## Work task:
Which lines in the data below contain the word "utilizaron"? Return each of them.

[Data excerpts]
*** Block opens ***
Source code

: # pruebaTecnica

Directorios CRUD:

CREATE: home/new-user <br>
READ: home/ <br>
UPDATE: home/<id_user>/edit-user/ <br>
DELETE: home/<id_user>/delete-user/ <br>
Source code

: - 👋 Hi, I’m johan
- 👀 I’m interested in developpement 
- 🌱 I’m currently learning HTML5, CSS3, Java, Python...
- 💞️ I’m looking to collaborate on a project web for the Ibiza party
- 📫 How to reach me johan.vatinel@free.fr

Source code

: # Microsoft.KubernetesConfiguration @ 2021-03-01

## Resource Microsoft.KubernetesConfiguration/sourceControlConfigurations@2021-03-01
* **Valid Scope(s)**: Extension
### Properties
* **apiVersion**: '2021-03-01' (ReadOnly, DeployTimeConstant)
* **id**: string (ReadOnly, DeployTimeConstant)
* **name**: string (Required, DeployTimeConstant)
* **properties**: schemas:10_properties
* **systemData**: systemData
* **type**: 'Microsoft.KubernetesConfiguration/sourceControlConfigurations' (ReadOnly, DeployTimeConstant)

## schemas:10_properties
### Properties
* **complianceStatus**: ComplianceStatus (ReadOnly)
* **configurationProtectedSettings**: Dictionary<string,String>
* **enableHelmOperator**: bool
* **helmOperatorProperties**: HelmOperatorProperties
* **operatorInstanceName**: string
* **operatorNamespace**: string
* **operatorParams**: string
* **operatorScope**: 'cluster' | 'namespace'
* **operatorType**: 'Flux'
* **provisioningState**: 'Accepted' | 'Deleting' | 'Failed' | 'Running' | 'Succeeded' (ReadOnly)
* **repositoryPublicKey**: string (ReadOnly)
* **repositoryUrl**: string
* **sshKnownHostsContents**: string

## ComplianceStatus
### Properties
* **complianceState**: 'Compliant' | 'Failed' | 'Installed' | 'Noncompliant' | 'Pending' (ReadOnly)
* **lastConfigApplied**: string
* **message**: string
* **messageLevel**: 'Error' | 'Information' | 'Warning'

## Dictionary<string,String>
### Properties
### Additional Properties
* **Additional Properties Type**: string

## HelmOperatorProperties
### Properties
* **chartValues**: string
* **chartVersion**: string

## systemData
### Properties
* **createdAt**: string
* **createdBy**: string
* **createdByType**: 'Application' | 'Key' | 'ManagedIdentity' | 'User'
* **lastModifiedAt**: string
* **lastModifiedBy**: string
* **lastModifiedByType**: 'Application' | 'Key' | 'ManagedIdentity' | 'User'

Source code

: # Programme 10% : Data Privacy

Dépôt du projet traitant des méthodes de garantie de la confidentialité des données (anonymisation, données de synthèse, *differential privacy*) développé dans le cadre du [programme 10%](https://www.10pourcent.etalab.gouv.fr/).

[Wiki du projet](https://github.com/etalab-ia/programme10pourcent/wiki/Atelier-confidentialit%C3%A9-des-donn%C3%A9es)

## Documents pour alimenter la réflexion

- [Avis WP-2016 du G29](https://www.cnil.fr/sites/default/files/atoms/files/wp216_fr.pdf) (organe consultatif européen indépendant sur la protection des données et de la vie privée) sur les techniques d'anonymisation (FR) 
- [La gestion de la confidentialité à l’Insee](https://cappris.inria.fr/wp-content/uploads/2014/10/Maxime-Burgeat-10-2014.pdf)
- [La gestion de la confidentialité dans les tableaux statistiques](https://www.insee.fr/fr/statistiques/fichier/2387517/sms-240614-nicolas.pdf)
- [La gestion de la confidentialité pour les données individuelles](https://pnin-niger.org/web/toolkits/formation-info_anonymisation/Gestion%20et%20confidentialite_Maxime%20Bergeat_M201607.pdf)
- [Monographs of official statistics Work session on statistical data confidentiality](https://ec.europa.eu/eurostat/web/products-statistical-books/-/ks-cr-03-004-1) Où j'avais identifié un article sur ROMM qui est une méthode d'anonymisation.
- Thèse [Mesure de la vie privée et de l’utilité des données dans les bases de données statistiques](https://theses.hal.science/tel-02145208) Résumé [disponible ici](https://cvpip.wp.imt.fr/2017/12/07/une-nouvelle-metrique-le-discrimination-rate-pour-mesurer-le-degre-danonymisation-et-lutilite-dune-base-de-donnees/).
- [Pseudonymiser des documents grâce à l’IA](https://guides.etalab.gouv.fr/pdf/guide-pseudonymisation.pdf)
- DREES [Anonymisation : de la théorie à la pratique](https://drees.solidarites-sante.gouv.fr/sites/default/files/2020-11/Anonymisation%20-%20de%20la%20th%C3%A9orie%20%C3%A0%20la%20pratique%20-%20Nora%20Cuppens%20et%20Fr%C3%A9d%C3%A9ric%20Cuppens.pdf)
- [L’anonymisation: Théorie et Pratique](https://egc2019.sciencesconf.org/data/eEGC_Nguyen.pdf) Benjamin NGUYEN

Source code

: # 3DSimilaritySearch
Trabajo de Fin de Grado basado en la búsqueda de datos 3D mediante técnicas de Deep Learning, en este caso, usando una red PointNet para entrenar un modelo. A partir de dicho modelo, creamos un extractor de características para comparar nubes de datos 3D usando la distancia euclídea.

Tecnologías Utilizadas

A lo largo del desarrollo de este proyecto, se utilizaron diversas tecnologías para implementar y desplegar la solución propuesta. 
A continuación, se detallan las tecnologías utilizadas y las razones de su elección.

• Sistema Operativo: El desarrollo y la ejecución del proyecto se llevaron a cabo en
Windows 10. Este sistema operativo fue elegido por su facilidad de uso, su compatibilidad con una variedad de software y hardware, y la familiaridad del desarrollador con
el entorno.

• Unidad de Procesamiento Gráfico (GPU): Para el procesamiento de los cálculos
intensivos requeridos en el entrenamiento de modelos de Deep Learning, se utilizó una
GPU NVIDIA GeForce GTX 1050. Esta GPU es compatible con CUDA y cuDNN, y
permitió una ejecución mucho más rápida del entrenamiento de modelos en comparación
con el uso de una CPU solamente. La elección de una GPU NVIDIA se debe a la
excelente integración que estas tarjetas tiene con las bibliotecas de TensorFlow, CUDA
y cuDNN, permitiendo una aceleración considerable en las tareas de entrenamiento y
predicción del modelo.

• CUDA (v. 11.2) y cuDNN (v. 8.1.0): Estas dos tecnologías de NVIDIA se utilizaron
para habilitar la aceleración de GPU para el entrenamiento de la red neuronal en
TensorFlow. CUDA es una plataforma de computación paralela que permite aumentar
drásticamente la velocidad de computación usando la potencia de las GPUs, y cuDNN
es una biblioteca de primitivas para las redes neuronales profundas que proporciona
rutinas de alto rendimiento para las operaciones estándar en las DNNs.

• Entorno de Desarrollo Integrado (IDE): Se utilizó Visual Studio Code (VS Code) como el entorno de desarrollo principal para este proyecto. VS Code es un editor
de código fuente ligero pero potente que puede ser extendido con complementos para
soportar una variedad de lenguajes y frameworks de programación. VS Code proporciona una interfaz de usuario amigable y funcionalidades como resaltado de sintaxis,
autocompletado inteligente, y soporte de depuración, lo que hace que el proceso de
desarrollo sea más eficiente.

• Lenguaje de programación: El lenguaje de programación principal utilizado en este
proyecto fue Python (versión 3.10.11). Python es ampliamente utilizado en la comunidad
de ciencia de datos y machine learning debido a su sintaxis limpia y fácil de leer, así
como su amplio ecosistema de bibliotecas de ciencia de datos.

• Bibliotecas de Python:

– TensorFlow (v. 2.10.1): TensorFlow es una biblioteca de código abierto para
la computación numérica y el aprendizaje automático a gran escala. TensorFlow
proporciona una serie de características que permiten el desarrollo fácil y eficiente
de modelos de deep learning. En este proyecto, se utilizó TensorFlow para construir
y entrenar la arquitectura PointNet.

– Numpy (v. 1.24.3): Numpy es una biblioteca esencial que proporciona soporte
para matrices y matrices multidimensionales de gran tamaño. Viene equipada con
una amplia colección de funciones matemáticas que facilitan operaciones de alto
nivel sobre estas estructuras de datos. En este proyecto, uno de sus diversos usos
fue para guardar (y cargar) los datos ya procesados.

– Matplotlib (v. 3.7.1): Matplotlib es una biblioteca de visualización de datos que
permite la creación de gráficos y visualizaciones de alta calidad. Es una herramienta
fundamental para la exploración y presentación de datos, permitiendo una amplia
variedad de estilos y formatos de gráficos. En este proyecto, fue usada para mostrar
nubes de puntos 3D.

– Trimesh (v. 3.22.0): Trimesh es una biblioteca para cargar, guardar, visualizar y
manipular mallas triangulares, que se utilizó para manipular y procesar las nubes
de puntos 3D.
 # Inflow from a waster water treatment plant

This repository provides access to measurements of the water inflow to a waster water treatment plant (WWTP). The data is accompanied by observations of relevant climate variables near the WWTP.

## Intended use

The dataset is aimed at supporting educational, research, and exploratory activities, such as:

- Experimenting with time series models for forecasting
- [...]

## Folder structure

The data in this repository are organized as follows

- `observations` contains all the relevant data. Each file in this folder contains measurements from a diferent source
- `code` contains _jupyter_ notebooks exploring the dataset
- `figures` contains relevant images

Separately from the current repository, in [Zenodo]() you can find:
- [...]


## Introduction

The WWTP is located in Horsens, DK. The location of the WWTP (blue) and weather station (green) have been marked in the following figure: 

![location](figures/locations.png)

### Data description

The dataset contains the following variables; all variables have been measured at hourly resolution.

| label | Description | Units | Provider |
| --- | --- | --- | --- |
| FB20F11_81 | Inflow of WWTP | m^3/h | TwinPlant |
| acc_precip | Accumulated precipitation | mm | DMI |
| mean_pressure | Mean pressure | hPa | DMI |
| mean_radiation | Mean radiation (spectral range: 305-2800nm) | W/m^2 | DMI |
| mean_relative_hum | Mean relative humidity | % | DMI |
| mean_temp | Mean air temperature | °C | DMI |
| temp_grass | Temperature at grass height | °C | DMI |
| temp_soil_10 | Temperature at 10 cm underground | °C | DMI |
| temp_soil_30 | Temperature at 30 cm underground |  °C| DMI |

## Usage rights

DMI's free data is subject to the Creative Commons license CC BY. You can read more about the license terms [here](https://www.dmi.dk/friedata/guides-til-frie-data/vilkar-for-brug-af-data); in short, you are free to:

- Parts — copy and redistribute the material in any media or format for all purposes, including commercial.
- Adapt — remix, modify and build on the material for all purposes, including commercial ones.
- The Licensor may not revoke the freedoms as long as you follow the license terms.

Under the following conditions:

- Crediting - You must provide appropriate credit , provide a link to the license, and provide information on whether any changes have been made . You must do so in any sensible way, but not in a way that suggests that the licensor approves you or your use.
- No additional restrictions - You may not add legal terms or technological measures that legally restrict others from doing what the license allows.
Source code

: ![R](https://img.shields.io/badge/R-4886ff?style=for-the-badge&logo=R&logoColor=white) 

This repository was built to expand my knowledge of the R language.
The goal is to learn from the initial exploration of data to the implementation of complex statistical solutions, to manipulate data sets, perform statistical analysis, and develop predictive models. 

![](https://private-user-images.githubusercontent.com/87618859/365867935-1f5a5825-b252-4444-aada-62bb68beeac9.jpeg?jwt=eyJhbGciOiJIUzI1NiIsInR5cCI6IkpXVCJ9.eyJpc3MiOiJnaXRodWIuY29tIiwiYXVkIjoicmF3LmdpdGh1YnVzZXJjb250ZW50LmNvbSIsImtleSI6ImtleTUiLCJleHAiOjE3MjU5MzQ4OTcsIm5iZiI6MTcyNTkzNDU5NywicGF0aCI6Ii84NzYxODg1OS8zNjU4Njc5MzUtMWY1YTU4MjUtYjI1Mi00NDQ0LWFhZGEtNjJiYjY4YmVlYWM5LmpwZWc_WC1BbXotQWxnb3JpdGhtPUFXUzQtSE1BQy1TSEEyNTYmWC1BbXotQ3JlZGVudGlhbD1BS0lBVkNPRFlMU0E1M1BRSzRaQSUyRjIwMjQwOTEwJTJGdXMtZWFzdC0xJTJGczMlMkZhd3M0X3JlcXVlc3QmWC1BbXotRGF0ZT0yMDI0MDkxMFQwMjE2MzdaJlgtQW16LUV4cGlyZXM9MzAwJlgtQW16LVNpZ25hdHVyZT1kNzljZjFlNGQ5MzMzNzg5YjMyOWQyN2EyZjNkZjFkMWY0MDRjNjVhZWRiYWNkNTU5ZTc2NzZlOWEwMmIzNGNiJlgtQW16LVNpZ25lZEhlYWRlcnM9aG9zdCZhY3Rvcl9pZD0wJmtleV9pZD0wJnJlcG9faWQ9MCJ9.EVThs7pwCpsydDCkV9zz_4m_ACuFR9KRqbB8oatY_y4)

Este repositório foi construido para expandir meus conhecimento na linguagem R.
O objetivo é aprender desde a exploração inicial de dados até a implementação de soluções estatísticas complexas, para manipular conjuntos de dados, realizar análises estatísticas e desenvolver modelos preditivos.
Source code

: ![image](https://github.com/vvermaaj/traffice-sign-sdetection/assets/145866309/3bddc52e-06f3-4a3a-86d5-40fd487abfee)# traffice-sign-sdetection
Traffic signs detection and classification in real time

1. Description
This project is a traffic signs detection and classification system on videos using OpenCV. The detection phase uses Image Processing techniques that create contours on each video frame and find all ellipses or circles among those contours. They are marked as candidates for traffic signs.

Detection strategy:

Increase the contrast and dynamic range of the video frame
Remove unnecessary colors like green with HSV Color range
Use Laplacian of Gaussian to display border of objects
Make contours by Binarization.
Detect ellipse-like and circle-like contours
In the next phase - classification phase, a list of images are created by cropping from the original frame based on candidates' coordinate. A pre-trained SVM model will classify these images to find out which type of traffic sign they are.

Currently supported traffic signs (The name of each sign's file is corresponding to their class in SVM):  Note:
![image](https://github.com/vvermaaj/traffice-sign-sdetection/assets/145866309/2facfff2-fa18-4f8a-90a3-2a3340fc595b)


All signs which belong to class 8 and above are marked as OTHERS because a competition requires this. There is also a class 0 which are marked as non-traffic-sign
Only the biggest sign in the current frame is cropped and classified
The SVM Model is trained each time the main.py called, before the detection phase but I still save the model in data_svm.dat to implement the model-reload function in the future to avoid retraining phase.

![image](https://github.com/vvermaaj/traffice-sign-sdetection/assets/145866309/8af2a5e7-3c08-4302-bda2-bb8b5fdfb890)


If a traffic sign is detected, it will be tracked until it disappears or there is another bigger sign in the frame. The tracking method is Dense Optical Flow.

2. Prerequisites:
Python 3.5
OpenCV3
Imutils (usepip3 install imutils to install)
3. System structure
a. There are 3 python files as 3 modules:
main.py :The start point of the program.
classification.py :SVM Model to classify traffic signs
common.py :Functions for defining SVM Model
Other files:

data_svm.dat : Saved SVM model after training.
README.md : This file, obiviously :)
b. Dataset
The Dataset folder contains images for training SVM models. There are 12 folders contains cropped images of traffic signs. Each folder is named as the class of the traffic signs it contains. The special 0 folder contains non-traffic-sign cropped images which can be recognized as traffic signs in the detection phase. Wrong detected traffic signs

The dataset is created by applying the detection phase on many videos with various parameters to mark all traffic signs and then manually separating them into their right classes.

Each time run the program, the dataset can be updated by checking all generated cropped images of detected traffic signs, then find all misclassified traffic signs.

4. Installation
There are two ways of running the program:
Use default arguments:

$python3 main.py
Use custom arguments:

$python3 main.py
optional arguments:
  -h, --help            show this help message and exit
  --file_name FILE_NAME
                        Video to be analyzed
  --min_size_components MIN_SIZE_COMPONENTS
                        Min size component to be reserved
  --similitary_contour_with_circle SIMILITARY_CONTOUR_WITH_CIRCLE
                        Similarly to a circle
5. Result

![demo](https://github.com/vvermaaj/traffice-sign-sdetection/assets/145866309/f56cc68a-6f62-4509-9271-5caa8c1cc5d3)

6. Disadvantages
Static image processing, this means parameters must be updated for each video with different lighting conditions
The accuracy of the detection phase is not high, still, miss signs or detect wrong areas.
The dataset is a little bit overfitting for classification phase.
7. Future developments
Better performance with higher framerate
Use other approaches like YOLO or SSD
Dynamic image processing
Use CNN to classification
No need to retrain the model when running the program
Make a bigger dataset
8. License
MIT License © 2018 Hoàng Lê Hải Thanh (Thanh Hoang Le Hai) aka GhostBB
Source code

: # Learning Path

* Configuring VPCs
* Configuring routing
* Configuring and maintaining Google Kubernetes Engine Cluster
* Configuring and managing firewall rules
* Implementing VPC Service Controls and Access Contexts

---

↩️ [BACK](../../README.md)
*** Block closes ***
## Exercise result:
A lo largo del desarrollo de este proyecto, se utilizaron diversas tecnologías para implementar y desplegar la solución propuesta. 
• CUDA (v. 11.2) y cuDNN (v. 8.1.0): Estas dos tecnologías de NVIDIA se utilizaron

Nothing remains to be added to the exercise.